(Work instructions): Exact copy, pictures excluded: please retype every record below.

(Extracted data):
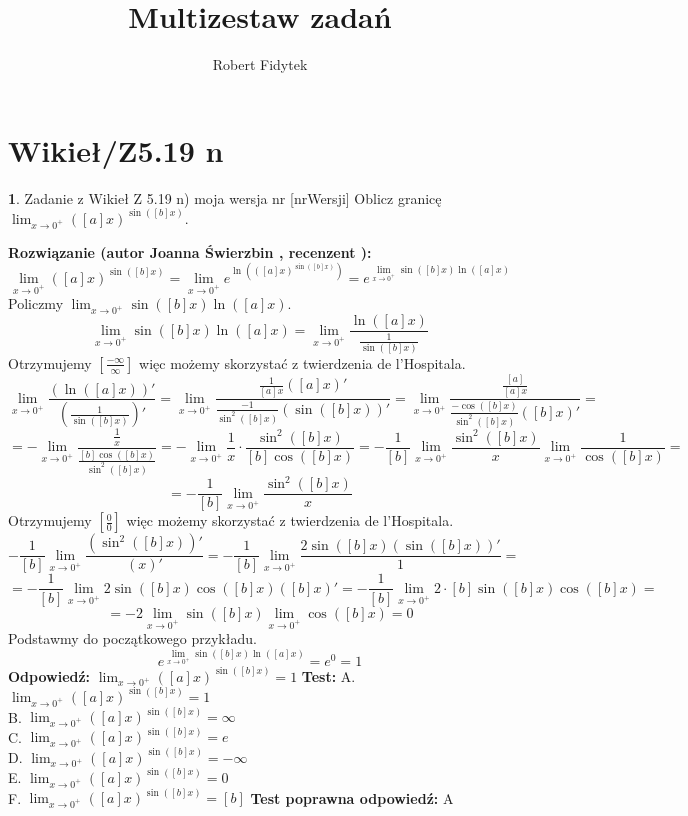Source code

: \documentclass[12pt, a4paper]{article}
\title{Multizestaw zadań}
\author{Robert Fidytek}
\date{}
\theoremstyle{definition} %
\newtheorem{zad}{}
\newcommand{\kategoria}[1]{\section{#1}} %
\newcommand{\zadStart}[1]{\begin{zad}#1\newline} %
\newcommand{\zadStop}{\end{zad}}   %
\newcommand{\rozwStart}[2]{\noindent \textbf{Rozwiązanie (autor #1 , recenzent #2): }\newline} %
\newcommand{\rozwStop}{\newline}                                            %
\newcommand{\odpStart}{\noindent \textbf{Odpowiedź:}\newline}    %
\newcommand{\odpStop}{\newline}                                             %
\newcommand{\testStart}{\noindent \textbf{Test:}\newline} %
\newcommand{\testStop}{\newline} %
\newcommand{\kluczStart}{\noindent \textbf{Test poprawna odpowiedź:}\newline} %
\newcommand{\kluczStop}{\newline} %
\begin{document}
\maketitle


\kategoria{Wikieł/Z5.19 n}
\zadStart{Zadanie z Wikieł Z 5.19 n) moja wersja nr [nrWersji]}
Oblicz granicę $\lim_{x \rightarrow 0^{+}} \left( [a]x\right)^{\sin([b]x)}$.
\zadStop
\rozwStart{Joanna Świerzbin}{}
$$\lim_{x \rightarrow 0^{+}} \left( [a]x\right)^{\sin([b]x)}= \lim_{x \rightarrow 0^{+}} e^{\ln \left(\left( [a]x\right)^{\sin([b]x)} \right)}=
e^{\lim_{x \rightarrow 0^{+}}  {\sin([b]x)} \ln \left( [a]x\right)}$$
Policzmy ${\lim_{x \rightarrow 0^{+}}  {\sin([b]x)} \ln \left( [a]x\right)}$.
$${\lim_{x \rightarrow 0^{+}}  {\sin([b]x)} \ln \left( [a]x\right)} = \lim_{x \rightarrow 0^{+}} \frac{\ln \left( [a]x\right)}{\frac{1}{\sin([b]x)}}$$
Otrzymujemy $ \left[ \frac{-\infty}{\infty} \right] $ więc możemy skorzystać z twierdzenia de l'Hospitala.
$$\lim_{x \rightarrow 0^{+}} \frac{\left( \ln \left( [a]x\right) \right)'}{\left(\frac{1}{\sin([b]x)}\right)'} =
\lim_{x \rightarrow 0^{+}} \frac{\frac{1}{[a]x}([a]x)'}{\frac{-1}{\sin^2([b]x)}\left( \sin([b]x) \right)'} =
\lim_{x \rightarrow 0^{+}} \frac{\frac{[a]}{[a]x}}{\frac{-\cos([b]x)}{\sin^2([b]x)}\left( [b]x \right)'} =$$
$$=-\lim_{x \rightarrow 0^{+}} \frac{\frac{1}{x}}{\frac{[b]\cos([b]x)}{\sin^2([b]x)}} =
-\lim_{x \rightarrow 0^{+}} \frac{1}{x} \cdot \frac{\sin^2([b]x)}{[b]\cos([b]x)} =
-\frac{1}{[b]} \lim_{x \rightarrow 0^{+}} \frac{\sin^2([b]x)}{x} \lim_{x \rightarrow 0^{+}} \frac{1}{\cos([b]x)} =$$
$$ = -\frac{1}{[b]} \lim_{x \rightarrow 0^{+}} \frac{\sin^2([b]x)}{x}  $$
Otrzymujemy $ \left[ \frac{0}{0} \right] $ więc możemy skorzystać z twierdzenia de l'Hospitala.
$$ -\frac{1}{[b]} \lim_{x \rightarrow 0^{+}} \frac{\left(\sin^2([b]x)\right)'}{\left(x\right)'}=
-\frac{1}{[b]} \lim_{x \rightarrow 0^{+}} \frac{2\sin([b]x)\left( \sin([b]x) \right)'}{1}=$$
$$=-\frac{1}{[b]} \lim_{x \rightarrow 0^{+}} {2\sin([b]x) \cos([b]x)([b]x)'}= -\frac{1}{[b]} \lim_{x \rightarrow 0^{+}} {2\cdot [b]\sin([b]x) \cos([b]x)}=$$
$$= -2 \lim_{x \rightarrow 0^{+}} {\sin([b]x) \lim_{x \rightarrow 0^{+}} \cos([b]x)}= 0$$
Podstawmy do początkowego przykładu.
$$e^{\lim_{x \rightarrow 0^{+}}  {\sin([b]x)} \ln \left( [a]x\right)} = e^{0} =1 $$
\rozwStop
\odpStart
$\lim_{x \rightarrow 0^{+}} \left( [a]x\right)^{\sin([b]x)} = 1$
\odpStop
\testStart
A. $\lim_{x \rightarrow 0^{+}} \left( [a]x\right)^{\sin([b]x)} = 1$\\
B. $\lim_{x \rightarrow 0^{+}} \left( [a]x\right)^{\sin([b]x)} = \infty$\\
C. $\lim_{x \rightarrow 0^{+}} \left( [a]x\right)^{\sin([b]x)} = e$\\
D. $\lim_{x \rightarrow 0^{+}} \left( [a]x\right)^{\sin([b]x)} = -\infty$\\
E. $\lim_{x \rightarrow 0^{+}} \left( [a]x\right)^{\sin([b]x)} = 0$\\
F. $\lim_{x \rightarrow 0^{+}} \left( [a]x\right)^{\sin([b]x)} = [b]$
\testStop
\kluczStart
A
\kluczStop
\end{document}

(Output of the exercise):
Source code

: \documentclass[12pt, a4paper]{article}
\title{Multizestaw zadań}
\author{Robert Fidytek}
\date{}
\theoremstyle{definition} %
\newtheorem{zad}{}
\newcommand{\kategoria}[1]{\section{#1}} %
\newcommand{\zadStart}[1]{\begin{zad}#1\newline} %
\newcommand{\zadStop}{\end{zad}}   %
\newcommand{\rozwStart}[2]{\noindent \textbf{Rozwiązanie (autor #1 , recenzent #2): }\newline} %
\newcommand{\rozwStop}{\newline}                                            %
\newcommand{\odpStart}{\noindent \textbf{Odpowiedź:}\newline}    %
\newcommand{\odpStop}{\newline}                                             %
\newcommand{\testStart}{\noindent \textbf{Test:}\newline} %
\newcommand{\testStop}{\newline} %
\newcommand{\kluczStart}{\noindent \textbf{Test poprawna odpowiedź:}\newline} %
\newcommand{\kluczStop}{\newline} %
\begin{document}
\maketitle


\kategoria{Wikieł/Z5.19 n}
\zadStart{Zadanie z Wikieł Z 5.19 n) moja wersja nr [nrWersji]}
Oblicz granicę $\lim_{x \rightarrow 0^{+}} \left( [a]x\right)^{\sin([b]x)}$.
\zadStop
\rozwStart{Joanna Świerzbin}{}
$$\lim_{x \rightarrow 0^{+}} \left( [a]x\right)^{\sin([b]x)}= \lim_{x \rightarrow 0^{+}} e^{\ln \left(\left( [a]x\right)^{\sin([b]x)} \right)}=
e^{\lim_{x \rightarrow 0^{+}}  {\sin([b]x)} \ln \left( [a]x\right)}$$
Policzmy ${\lim_{x \rightarrow 0^{+}}  {\sin([b]x)} \ln \left( [a]x\right)}$.
$${\lim_{x \rightarrow 0^{+}}  {\sin([b]x)} \ln \left( [a]x\right)} = \lim_{x \rightarrow 0^{+}} \frac{\ln \left( [a]x\right)}{\frac{1}{\sin([b]x)}}$$
Otrzymujemy $ \left[ \frac{-\infty}{\infty} \right] $ więc możemy skorzystać z twierdzenia de l'Hospitala.
$$\lim_{x \rightarrow 0^{+}} \frac{\left( \ln \left( [a]x\right) \right)'}{\left(\frac{1}{\sin([b]x)}\right)'} =
\lim_{x \rightarrow 0^{+}} \frac{\frac{1}{[a]x}([a]x)'}{\frac{-1}{\sin^2([b]x)}\left( \sin([b]x) \right)'} =
\lim_{x \rightarrow 0^{+}} \frac{\frac{[a]}{[a]x}}{\frac{-\cos([b]x)}{\sin^2([b]x)}\left( [b]x \right)'} =$$
$$=-\lim_{x \rightarrow 0^{+}} \frac{\frac{1}{x}}{\frac{[b]\cos([b]x)}{\sin^2([b]x)}} =
-\lim_{x \rightarrow 0^{+}} \frac{1}{x} \cdot \frac{\sin^2([b]x)}{[b]\cos([b]x)} =
-\frac{1}{[b]} \lim_{x \rightarrow 0^{+}} \frac{\sin^2([b]x)}{x} \lim_{x \rightarrow 0^{+}} \frac{1}{\cos([b]x)} =$$
$$ = -\frac{1}{[b]} \lim_{x \rightarrow 0^{+}} \frac{\sin^2([b]x)}{x}  $$
Otrzymujemy $ \left[ \frac{0}{0} \right] $ więc możemy skorzystać z twierdzenia de l'Hospitala.
$$ -\frac{1}{[b]} \lim_{x \rightarrow 0^{+}} \frac{\left(\sin^2([b]x)\right)'}{\left(x\right)'}=
-\frac{1}{[b]} \lim_{x \rightarrow 0^{+}} \frac{2\sin([b]x)\left( \sin([b]x) \right)'}{1}=$$
$$=-\frac{1}{[b]} \lim_{x \rightarrow 0^{+}} {2\sin([b]x) \cos([b]x)([b]x)'}= -\frac{1}{[b]} \lim_{x \rightarrow 0^{+}} {2\cdot [b]\sin([b]x) \cos([b]x)}=$$
$$= -2 \lim_{x \rightarrow 0^{+}} {\sin([b]x) \lim_{x \rightarrow 0^{+}} \cos([b]x)}= 0$$
Podstawmy do początkowego przykładu.
$$e^{\lim_{x \rightarrow 0^{+}}  {\sin([b]x)} \ln \left( [a]x\right)} = e^{0} =1 $$
\rozwStop
\odpStart
$\lim_{x \rightarrow 0^{+}} \left( [a]x\right)^{\sin([b]x)} = 1$
\odpStop
\testStart
A. $\lim_{x \rightarrow 0^{+}} \left( [a]x\right)^{\sin([b]x)} = 1$\\
B. $\lim_{x \rightarrow 0^{+}} \left( [a]x\right)^{\sin([b]x)} = \infty$\\
C. $\lim_{x \rightarrow 0^{+}} \left( [a]x\right)^{\sin([b]x)} = e$\\
D. $\lim_{x \rightarrow 0^{+}} \left( [a]x\right)^{\sin([b]x)} = -\infty$\\
E. $\lim_{x \rightarrow 0^{+}} \left( [a]x\right)^{\sin([b]x)} = 0$\\
F. $\lim_{x \rightarrow 0^{+}} \left( [a]x\right)^{\sin([b]x)} = [b]$
\testStop
\kluczStart
A
\kluczStop
\end{document}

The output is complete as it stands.